*** Entries shown ***

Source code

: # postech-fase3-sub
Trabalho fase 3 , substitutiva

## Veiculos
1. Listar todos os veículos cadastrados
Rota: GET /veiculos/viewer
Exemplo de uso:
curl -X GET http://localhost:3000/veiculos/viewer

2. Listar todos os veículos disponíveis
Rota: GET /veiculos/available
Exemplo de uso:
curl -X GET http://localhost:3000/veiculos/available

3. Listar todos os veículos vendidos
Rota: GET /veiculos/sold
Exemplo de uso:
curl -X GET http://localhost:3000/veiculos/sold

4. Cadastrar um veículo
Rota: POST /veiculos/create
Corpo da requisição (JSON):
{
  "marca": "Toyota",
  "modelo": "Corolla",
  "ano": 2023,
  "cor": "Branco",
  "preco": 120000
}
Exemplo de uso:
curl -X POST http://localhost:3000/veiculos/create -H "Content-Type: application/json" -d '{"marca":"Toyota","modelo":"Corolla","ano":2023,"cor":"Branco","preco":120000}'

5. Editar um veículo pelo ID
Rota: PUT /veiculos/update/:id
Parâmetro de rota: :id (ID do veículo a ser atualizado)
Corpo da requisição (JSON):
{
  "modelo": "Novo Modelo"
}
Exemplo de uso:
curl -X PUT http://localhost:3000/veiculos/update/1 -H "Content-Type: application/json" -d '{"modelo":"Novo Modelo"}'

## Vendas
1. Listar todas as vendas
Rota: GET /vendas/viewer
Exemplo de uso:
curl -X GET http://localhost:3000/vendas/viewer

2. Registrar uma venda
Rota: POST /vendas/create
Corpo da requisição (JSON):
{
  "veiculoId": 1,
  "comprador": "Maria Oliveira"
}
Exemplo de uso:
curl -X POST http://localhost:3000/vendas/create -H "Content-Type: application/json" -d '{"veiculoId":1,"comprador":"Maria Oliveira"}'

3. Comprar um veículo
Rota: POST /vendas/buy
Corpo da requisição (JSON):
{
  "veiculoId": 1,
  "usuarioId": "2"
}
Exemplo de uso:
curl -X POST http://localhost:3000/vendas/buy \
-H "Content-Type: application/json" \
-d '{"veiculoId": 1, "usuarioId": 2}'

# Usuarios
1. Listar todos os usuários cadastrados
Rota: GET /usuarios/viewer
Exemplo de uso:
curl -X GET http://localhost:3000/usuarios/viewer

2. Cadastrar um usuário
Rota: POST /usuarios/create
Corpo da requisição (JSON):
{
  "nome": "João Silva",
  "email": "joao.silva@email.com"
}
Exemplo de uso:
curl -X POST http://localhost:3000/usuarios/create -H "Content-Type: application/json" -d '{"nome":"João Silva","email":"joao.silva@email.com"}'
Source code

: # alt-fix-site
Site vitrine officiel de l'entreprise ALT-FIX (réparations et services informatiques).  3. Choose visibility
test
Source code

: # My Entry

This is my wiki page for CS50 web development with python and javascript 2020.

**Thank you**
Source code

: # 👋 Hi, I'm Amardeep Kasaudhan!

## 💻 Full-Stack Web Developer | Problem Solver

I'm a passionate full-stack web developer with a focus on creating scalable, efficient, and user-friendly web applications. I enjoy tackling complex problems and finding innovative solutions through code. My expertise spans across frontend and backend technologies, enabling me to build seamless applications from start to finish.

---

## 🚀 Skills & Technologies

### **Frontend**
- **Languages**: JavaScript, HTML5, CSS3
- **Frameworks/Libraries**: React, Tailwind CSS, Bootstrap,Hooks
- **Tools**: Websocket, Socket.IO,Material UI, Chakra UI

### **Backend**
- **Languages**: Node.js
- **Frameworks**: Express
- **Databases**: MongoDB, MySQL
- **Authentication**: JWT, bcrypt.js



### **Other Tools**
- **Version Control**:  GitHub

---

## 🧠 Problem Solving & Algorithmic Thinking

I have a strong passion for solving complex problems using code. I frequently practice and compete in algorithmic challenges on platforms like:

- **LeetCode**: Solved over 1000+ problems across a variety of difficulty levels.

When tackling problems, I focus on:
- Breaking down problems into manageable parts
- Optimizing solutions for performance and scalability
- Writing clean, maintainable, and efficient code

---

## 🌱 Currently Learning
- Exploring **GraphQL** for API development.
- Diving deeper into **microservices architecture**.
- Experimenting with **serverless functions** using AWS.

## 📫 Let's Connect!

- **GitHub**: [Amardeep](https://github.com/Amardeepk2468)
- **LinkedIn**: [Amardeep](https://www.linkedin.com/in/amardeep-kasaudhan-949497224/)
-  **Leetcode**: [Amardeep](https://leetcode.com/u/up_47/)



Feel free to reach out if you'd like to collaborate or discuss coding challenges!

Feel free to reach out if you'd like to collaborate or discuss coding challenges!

*** End of Entries shown ***

## Work instruction
Only a number is expected in response: how many lines of the records above include the word "https".

## Problem solution
3